У меня в прикупе 4 шестёрки

Рома Мининзон
,
                У МЕНЯ В ПРИКУПЕ 4 ШЕСТЕРКИ
      Если к праздничным дням 1-2 мая и дню Победы (9 мая) прибавить выходные да еще с большим трудом "вымолить" недельку в счет отпуска, то можно было  на пару недель отправиться в хороший поход в Крым или на Кавказ. Вас, наверное, интересует, почему надо было вымаливать часть своего кровного отпуска?
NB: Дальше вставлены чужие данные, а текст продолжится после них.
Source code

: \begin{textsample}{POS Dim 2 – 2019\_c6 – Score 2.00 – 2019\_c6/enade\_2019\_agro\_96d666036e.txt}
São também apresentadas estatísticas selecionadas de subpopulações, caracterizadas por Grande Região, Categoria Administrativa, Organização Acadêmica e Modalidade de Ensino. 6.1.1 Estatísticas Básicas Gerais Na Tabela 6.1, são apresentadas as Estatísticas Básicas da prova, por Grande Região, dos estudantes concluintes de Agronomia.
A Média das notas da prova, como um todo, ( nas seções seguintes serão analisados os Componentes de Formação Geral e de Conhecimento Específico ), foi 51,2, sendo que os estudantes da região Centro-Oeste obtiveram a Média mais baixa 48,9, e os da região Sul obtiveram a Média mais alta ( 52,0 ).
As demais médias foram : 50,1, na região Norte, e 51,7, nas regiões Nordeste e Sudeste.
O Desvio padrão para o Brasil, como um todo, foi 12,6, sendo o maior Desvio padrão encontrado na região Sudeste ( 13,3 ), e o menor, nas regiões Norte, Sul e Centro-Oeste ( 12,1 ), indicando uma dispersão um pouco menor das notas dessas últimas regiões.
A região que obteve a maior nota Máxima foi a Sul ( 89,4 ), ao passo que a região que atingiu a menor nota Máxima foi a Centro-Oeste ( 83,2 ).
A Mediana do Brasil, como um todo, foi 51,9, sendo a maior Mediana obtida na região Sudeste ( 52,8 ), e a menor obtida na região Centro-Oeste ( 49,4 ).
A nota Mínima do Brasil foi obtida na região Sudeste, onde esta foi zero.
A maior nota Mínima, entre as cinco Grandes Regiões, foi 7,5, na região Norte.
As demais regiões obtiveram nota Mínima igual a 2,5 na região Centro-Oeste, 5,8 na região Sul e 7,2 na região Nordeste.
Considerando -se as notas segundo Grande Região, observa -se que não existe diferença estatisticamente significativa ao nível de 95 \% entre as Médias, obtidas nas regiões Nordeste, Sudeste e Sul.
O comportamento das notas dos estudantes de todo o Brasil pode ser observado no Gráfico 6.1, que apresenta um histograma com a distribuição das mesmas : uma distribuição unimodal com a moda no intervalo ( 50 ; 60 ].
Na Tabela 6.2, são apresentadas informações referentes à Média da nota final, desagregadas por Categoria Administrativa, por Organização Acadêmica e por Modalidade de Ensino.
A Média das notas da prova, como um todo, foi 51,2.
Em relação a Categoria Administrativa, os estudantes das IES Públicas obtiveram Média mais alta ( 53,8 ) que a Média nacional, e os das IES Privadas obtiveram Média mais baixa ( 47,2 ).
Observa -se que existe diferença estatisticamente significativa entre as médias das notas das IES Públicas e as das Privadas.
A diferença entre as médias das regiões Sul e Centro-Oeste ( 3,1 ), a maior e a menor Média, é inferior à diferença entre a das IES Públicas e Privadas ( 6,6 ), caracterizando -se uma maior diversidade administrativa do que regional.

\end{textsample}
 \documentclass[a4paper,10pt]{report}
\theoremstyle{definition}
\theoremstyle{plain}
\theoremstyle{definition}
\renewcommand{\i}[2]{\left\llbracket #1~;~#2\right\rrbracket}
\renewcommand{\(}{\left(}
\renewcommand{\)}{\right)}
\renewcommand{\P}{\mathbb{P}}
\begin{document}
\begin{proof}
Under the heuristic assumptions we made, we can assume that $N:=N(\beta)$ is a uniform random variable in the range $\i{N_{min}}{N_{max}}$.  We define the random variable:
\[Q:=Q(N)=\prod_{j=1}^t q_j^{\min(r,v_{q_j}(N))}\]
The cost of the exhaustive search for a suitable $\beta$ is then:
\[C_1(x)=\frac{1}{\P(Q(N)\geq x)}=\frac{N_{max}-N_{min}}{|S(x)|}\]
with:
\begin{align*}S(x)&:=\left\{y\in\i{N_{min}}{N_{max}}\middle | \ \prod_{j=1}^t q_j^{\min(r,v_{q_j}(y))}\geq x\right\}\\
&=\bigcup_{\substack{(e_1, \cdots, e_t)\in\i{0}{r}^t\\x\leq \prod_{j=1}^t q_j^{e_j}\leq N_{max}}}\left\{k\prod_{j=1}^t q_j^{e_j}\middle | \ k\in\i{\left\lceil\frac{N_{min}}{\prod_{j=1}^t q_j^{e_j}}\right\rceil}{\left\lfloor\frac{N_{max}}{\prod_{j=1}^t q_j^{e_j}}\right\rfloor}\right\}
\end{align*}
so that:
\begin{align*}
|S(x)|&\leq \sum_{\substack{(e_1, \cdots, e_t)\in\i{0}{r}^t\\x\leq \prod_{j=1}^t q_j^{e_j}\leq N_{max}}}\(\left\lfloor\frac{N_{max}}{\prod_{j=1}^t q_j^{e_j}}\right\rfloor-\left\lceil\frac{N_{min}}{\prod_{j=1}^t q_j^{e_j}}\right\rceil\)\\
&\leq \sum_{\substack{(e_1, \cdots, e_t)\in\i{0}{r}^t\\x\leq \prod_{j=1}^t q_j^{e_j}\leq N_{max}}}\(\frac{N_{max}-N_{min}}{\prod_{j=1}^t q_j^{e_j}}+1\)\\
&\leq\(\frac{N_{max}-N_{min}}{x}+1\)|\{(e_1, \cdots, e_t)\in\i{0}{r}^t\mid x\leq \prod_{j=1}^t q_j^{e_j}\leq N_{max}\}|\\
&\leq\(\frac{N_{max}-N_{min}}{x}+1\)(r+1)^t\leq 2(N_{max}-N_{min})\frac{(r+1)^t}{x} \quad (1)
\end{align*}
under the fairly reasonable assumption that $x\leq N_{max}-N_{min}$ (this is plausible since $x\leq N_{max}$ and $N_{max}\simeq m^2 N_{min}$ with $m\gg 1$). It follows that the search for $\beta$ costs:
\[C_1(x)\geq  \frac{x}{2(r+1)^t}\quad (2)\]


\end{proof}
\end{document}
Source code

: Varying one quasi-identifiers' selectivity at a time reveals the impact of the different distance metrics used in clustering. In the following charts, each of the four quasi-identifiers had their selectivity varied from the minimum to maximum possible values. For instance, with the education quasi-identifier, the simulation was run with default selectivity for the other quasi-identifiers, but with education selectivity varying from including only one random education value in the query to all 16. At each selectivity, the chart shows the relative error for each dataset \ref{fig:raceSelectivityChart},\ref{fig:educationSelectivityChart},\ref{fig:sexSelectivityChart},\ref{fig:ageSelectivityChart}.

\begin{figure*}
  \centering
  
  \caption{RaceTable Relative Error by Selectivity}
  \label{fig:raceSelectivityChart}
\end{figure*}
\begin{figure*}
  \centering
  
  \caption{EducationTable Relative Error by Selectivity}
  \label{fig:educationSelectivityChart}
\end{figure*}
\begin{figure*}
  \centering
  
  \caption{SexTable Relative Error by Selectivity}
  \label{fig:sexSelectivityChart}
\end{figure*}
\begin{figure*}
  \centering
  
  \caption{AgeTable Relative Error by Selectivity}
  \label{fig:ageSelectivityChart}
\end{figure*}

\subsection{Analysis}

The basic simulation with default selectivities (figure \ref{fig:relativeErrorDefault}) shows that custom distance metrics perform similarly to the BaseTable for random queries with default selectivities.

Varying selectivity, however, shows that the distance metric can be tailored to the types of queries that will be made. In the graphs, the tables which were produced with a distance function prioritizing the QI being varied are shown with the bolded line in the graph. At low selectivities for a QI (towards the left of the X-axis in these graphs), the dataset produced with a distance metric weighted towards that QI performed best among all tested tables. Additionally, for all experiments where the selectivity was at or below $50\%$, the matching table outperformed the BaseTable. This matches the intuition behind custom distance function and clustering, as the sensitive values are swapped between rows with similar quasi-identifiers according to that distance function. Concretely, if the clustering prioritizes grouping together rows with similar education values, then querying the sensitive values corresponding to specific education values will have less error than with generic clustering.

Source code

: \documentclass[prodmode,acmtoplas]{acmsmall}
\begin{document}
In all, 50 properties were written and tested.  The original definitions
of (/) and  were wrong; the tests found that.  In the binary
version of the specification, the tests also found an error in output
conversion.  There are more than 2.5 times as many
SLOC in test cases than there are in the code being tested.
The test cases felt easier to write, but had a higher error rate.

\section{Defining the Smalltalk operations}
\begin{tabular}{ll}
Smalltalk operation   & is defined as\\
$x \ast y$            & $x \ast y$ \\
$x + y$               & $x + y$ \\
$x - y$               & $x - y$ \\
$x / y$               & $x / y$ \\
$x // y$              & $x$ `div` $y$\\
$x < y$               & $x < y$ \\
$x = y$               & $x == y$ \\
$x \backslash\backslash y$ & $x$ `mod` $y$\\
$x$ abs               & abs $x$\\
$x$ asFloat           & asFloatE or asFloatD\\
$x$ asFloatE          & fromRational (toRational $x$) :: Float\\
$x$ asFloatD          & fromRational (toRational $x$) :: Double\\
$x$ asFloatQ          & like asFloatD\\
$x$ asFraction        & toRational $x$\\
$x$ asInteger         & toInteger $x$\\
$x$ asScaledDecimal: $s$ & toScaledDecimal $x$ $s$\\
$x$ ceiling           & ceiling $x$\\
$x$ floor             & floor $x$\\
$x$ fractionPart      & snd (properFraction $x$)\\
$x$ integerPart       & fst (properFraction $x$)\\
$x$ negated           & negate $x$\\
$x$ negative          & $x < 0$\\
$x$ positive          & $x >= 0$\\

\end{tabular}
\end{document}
Дело в том, что в застойные  времена строго не разрешалось брать отпуск за свой счет, а деление его на части допускалось только в исключительных случаях (свадьба или похороны) и не как уж для 10-12 человек одновременно из одного отдела (в данном случае из ЦЗЛ - Центральной Заводской Лаборатории, где мы все туристы работали). К тому же еще могли пришить "политику", что мы увиливаем от первомайской демонстрации. Приходилось пускаться на всякие ухищрения, чтобы пойти в поход. То посвящали поход какой-нибудь годовщине (основанию завода, дню Победы или Революции), то ли каким-либо научно-географическим изысканиям. Мы все туристы были членами географического общества. Кстати, это общество как-то профинансировало наш поход на Кавказ с заданием изучить быт и нравы высокогорных чабанов. В отчете об этом исследовании мы сравнили жизнь и характер чабанов в северной (сваны) и южной (абхазцы) сторонах Главного Кавказского хребта. Первые были мрачными, не бритыми, подавленными, плотоядно смотрели на наших женщин, тогда как абхазцы были веселыми и гостеприимными. Угощали нас кислым молоком (айраном) с мамалыгой. Когда мы уходили от них, нагруженные рюкзаками, их детишки бежали за нами и спрашивали: - почему вы несете эти мешки на себе и идете пешком? У вас, что нет машин? Эту разницу в характере чабанов мы в своем отчете объяснили тем, что сваны выезжали летом на высокогорные пастбища в одиночку, а абхазцы - целыми семьями. Руководителям географического общества отчет очень понравился.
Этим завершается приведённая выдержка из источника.